Received 7 June 2017 Accepted 16 October 2017 Published 20 October 2017
Forest fires are a part of the natural disturbance regime in boreal and hemiboreal and boreal forests, shaping landscape patterns, vegetation dynamics, and biodiversity (Granström 2001; Niklasson and Drakenberg 2001; Kalnina et al. 2015; Jogiste et al. 2017). In addition to their ecological importance, forest fires have strong socio-economic effects, including economic costs and displacement of people from their homes (Tedim et al. 2015). Therefore, information on the occurrence of forest fires and environmental factors affecting them is crucial for sustainable forest management, including the development of a fire prevention policy.

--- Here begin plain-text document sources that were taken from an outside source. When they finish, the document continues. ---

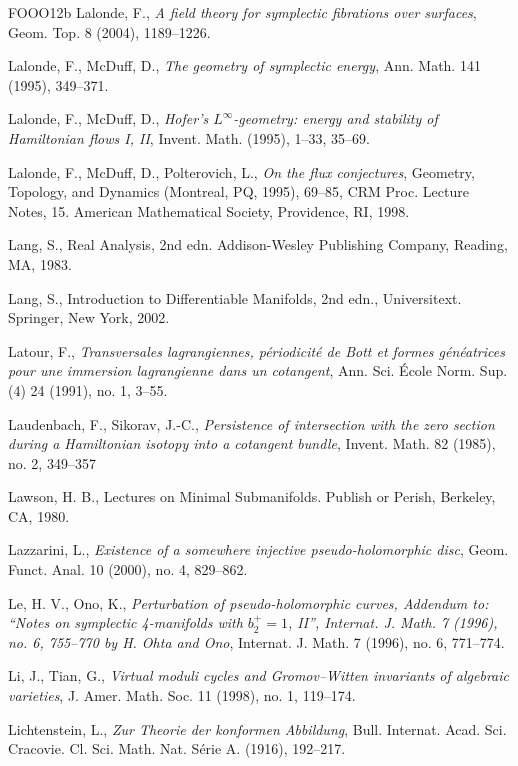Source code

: \begin{thebibliography}{FOOO12b}
 Lalonde, F., \emph{A field theory for symplectic fibrations over surfaces}, Geom. Top.
  8 (2004), 1189–1226.

 Lalonde, F., McDuﬀ, D., \emph{The geometry of symplectic energy}, Ann. Math. 141
  (1995), 349–371.

 Lalonde, F., McDuff, D., \emph{Hofer’s $L^\infty$-geometry: energy and stability
  of Hamiltonian flows I, II}, Invent. Math. (1995), 1–33, 35–69.

 Lalonde, F., McDuﬀ, D., Polterovich, L., \emph{On the flux conjectures},
  Geom\-etry, Topology, and Dynamics (Montreal, PQ, 1995), 69–85, CRM Proc. Lecture Notes, 15. American
  Mathematical Society, Providence, RI, 1998.

 Lang, S., Real Analysis, 2nd edn. Addison-Wesley Publishing Company, Reading, MA,
  1983.

 Lang, S., Introduction to Diﬀerentiable Manifolds, 2nd edn., Universi\-text.
  Springer, New York, 2002.

 Latour, F., \emph{Transversales lagrangiennes, périodicité de Bott et formes
  généatrices pour une immersion lagrangienne dans un cotangent}, Ann. Sci. École Norm. Sup. (4) 24
  (1991), no. 1, 3–55.

 Laudenbach, F., Sikorav, J.-C., \emph{Persistence of intersection with the zero
  section during a Hamiltonian isotopy into a cotangent bundle}, Invent. Math. 82 (1985), no. 2, 349–357

 Lawson, H. B., Lectures on Minimal Submanifolds. Publish or Perish, Berkeley, CA,
  1980.

 Lazzarini, L., \emph{Existence of a somewhere injective pseudo-holomorphic disc},
  Geom. Funct. Anal. 10 (2000), no. 4, 829–862.

 Le, H. V., Ono, K., \emph{Perturbation of pseudo-holomorphic curves, Addendum to:
  “Notes on symplectic 4-manifolds with $b_2^+=1$, II”, Internat. J. Math. 7 (1996), no. 6, 755–770 by H.
  Ohta and Ono}, Internat. J. Math. 7 (1996), no. 6, 771–774.

 Li, J., Tian, G., \emph{Virtual moduli cycles and Gromov–Witten invariants of
  algebraic varieties}, J. Amer. Math. Soc. 11 (1998), no. 1, 119–174.

 Lichtenstein, L., \emph{Zur Theorie der konformen Abbildung}, Bull. Internat. Acad.
  Sci. Cracovie. Cl. Sci. Math. Nat. Série A. (1916), 192–217.


\end{thebibliography}
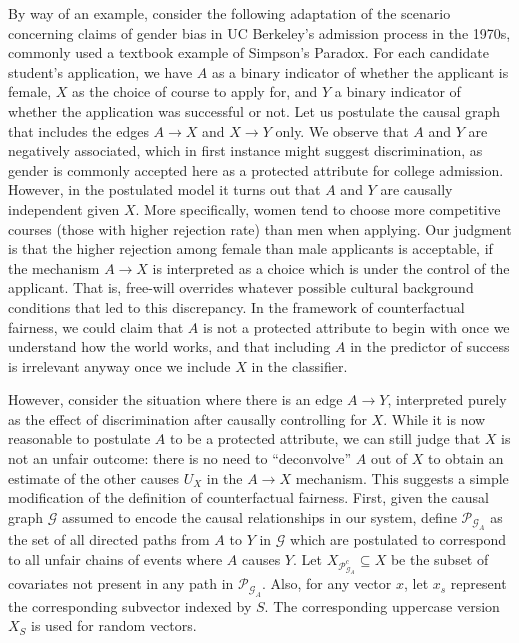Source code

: By way of an example, consider the following adaptation of the
scenario concerning claims of gender bias in UC Berkeley's admission
process in the 1970s, commonly used a textbook example of Simpson's
Paradox. For each candidate student's application, we have $A$ as a
binary indicator of whether the applicant is female, $X$ as the choice
of course to apply for, and $Y$ a binary indicator of whether the
application was successful or not.  Let us postulate the causal graph
that includes the edges $A \rightarrow X$ and $X \rightarrow Y$ only.
We observe that $A$ and $Y$ are negatively associated, which in first
instance might suggest discrimination, as gender is commonly accepted
here as a protected attribute for college admission. However, in the
postulated model it turns out that $A$ and $Y$ are causally independent given
$X$. More specifically, women tend to choose more competitive courses
(those with higher rejection rate) than men when applying.  Our
judgment is that the higher rejection among female than male
applicants is acceptable, if the mechanism $A \rightarrow X$ is
interpreted as a choice which is under the control of the applicant.
That is, free-will overrides whatever possible cultural background conditions
that led to this discrepancy. In the framework of counterfactual
fairness, we could claim that $A$ is not a protected attribute to
begin with once we understand how the world works, and that including
$A$ in the predictor of success is irrelevant anyway once we include
$X$ in the classifier.

However, consider the situation where there is an edge $A \rightarrow
Y$, interpreted purely as the effect of discrimination after causally
controlling for $X$.  While it is now reasonable to postulate $A$ to
be a protected attribute, we can still judge that $X$ is not an unfair
outcome: there is no need to ``deconvolve'' $A$ out of $X$ to obtain
an estimate of the other causes $U_X$ in the $A \rightarrow X$
mechanism. This suggests a simple modification of the definition of
counterfactual fairness. First, given the causal graph $\mathcal G$ assumed to
encode the causal relationships in our system, define $\mathcal P_{\mathcal G_A}$ as
the set of all directed paths from $A$ to $Y$ in $\mathcal G$ which
are postulated to correspond to all unfair chains of events where $A$
causes $Y$. Let $X_{\mathcal P^c_{\mathcal G_A}} \subseteq X$ be the
subset of covariates not present in any path in $\mathcal P_{\mathcal
  G_A}$. Also, for any vector $x$, let $x_s$ represent the
corresponding subvector indexed by $S$. The corresponding uppercase
version $X_S$ is used for random vectors.

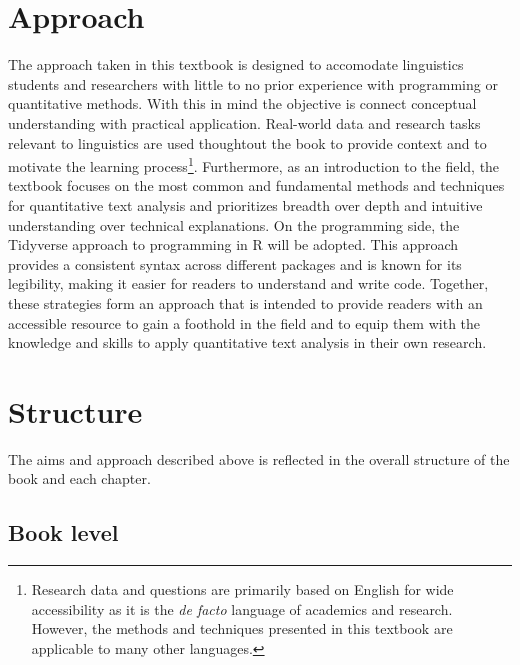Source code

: \documentclass[
  letterpaper,
  DIV=11,
  numbers=noendperiod]{scrreport}
\theoremstyle{definition}
\theoremstyle{remark}
\begin{document}
\hypertarget{sec-p-approach}{%
\section*{Approach}\label{sec-p-approach}}


The approach taken in this textbook is designed to accomodate
linguistics students and researchers with little to no prior experience
with programming or quantitative methods. With this in mind the
objective is connect conceptual understanding with practical
application. Real-world data and research tasks relevant to linguistics
are used thoughtout the book to provide context and to motivate the
learning process\footnote{Research data and questions are primarily
  based on English for wide accessibility as it is the \emph{de facto}
  language of academics and research. However, the methods and
  techniques presented in this textbook are applicable to many other
  languages.}. Furthermore, as an introduction to the field, the
textbook focuses on the most common and fundamental methods and
techniques for quantitative text analysis and prioritizes breadth over
depth and intuitive understanding over technical explanations. On the
programming side, the Tidyverse approach to programming in R will be
adopted. This approach provides a consistent syntax across different
packages and is known for its legibility, making it easier for readers
to understand and write code. Together, these strategies form an
approach that is intended to provide readers with an accessible resource
to gain a foothold in the field and to equip them with the knowledge and
skills to apply quantitative text analysis in their own research.

\hypertarget{sec-p-structure}{%
\section*{Structure}\label{sec-p-structure}}


The aims and approach described above is reflected in the overall
structure of the book and each chapter.

\hypertarget{sec-p-structure-book}{%
\subsection*{Book level}\label{sec-p-structure-book}}
\end{document}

On the largest scale, fire activity is driven by the prevailing climatic conditions (Bowman et al. 2009; Drobyshev et al. 2016; Venäläinen et al. 2014). Climate influences vegetation patterns and determines the length of the fire season (Carvalho et al. 2011); however, in the short term, weather drives fire ignition, behaviour, and spread (Wotton and Beverly 2007). Fires affect climate through the change of vegetation structure, surface albedo, and release of aerosols, thus creating a feedback loop (Bowman et al. 2009; Bowman et al. 2014). In northern Europe, studies have reported strong S–N gradients in the length of fire cycles (Päätalo 1998; Drobyshev et al. 2012), likely reflecting forcing of diverse climatic systems on regional fire activity (Drobyshev et al. 2012). In the northern part of Sweden, fire activity has been clearly related to variations in Atlantic sea surface temperatures, while in the southern part, this pattern is weakly apparent (Drobyshev et al. 2016); hence, fire activity has regional specificity (Drobyshev et al. 2012).

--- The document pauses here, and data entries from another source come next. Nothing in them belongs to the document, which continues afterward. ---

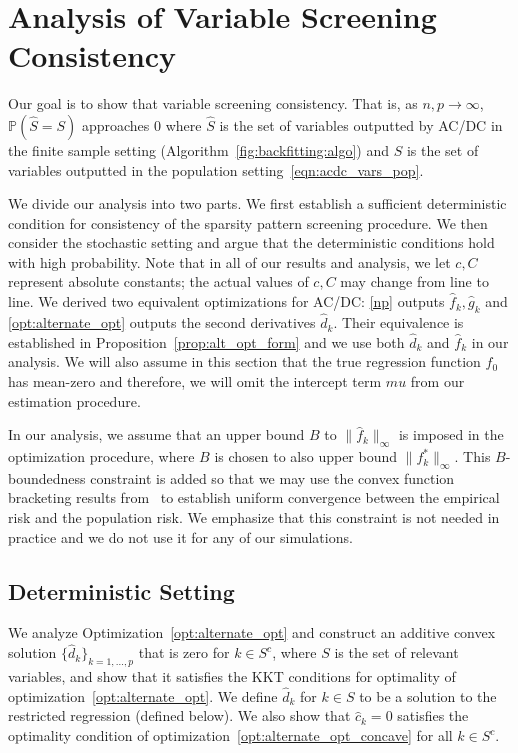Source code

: \section{Analysis of Variable Screening Consistency}
\label{sec:finitesample}

Our goal is to show that variable screening consistency. That is, as $n,p \rightarrow \infty$, $\mathbb{P}( \hat{S} = S)$ approaches 0 where $\hat{S}$ is the set of variables outputted by AC/DC in the finite sample setting (Algorithm~\ref{fig:backfitting:algo}) and $S$ is the set of variables outputted in the population setting~\eqref{eqn:acdc_vars_pop}.

We divide our analysis into two parts. We first establish a sufficient
deterministic condition for consistency of the sparsity pattern
screening procedure.  We then consider the stochastic setting and argue that the 
deterministic conditions hold with high probability. Note that in all of our results 
and analysis, we let $c,
C$ represent absolute constants; the actual values of $c,C$ may change from line to line. We derived two equivalent optimizations for AC/DC: \eqref{np} outputs $\hat{f}_k, \hat{g}_k$ and \eqref{opt:alternate_opt} outputs the second derivatives $\hat{d}_k$. Their equivalence is established in Proposition~\ref{prop:alt_opt_form} and we use both $\hat{d}_k$ and $\hat{f}_k$ in our analysis. We will also assume in this section that the true regression function $f_0$ has mean-zero and therefore, we will omit the intercept term $\hat{mu}$ from our estimation procedure.

In our analysis, we assume that an upper bound $B$ to $\| \hat{f}_k \|_\infty$ 
is imposed in the optimization procedure, where $B$ is chosen to also upper bound $\| f^*_k \|_\infty$. This $B$-boundedness constraint is added so that we may use the convex function bracketing results from~\cite{kim2014global} to establish uniform convergence between the empirical risk and the population risk. We emphasize that this constraint is not needed in practice and we do not use it for any of our simulations. 


\subsection{Deterministic Setting}

We analyze Optimization~\ref{opt:alternate_opt} and construct an additive convex solution $\{\hat{d}_k\}_{k=1,\ldots,p}$
that is zero for $k \in S^c$, where $S$ is the set of relevant
variables, and show that it satisfies the KKT
conditions for optimality of optimization~\eqref{opt:alternate_opt}. We
define $\hat{d}_k$ for $k \in S$ to be a solution to the restricted
regression (defined below). We also show that $\hat{c}_k =
0$ satisfies the optimality condition of
optimization~\eqref{opt:alternate_opt_concave} for all $k \in S^c$.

The knowledge of and improved estimates of climatic drivers on fire activity is particularly important in the context of ongoing climatic change (Bowman et al. 2009). Abatzoglou and Williams (2016) presented an estimate that climate change may have increased fire-affected areas by 4.2 million ha in the western USA during 1984–2015. In southern and eastern Europe during the past few decades, the frequency of increased forest fire danger conditions has been rising (Venäläinen et al. 2014). In northern Europe, the occurrence of large ( >10 ha) forest fires is predicted to at least double by the end of the 21st century (Lehtonen et al. 2016). With increasing fire risks in the near future, information about past fire regimes is a valuable source of information that can be used for fire hazard predictions and mitigation.
During the past few centuries, spatio-temporal characteristics of fire regimes have been strongly influenced by land-use changes (Granström and Niklasson 2008; Bowman et al. 2014). In Latvia, slash-and-burn agriculture, which is associated with increased forest fire occurrence (Granström and Niklasson 2008), was widely practiced until the late 19th century (Dumpe 1999) as was the case in Estonia (Jääts et al. 2010) and Sweden (Granström and Niklasson 2008). Organised fire suppression systems started to develop in the late 19th and early 20th centuries, when the market value of timber increased, resulting in a considerable decrease in forest fires (Saliņš 1999; Dumpe 1999). During the 20th century, due to socio-political reasons (Jepsen et al. 2015), forested area has substantially increased from 17 300 km2 in 1923 (Matīss 1987) to 30 700 km2 in 2015 (according to the Latvian State Forest Service (LSFS)), thus increasing the probability of forest fires. Today, according to data from the LSFS, the majority (95%) of forest fires are of anthropogenic origin; however, weather conditions primarily determine their severity and magnitude (Wotton 2009). Although forest fire regimes have been widely studied in Fennoscandia, there is still scarce information about climatic drivers and fire activity in the hemiboreal forest zone, particularly the eastern Baltic region. The aim of this study was to assess spatio-temporal patterns and climatic drivers of forest fire regimes in Latvia during the 20th century.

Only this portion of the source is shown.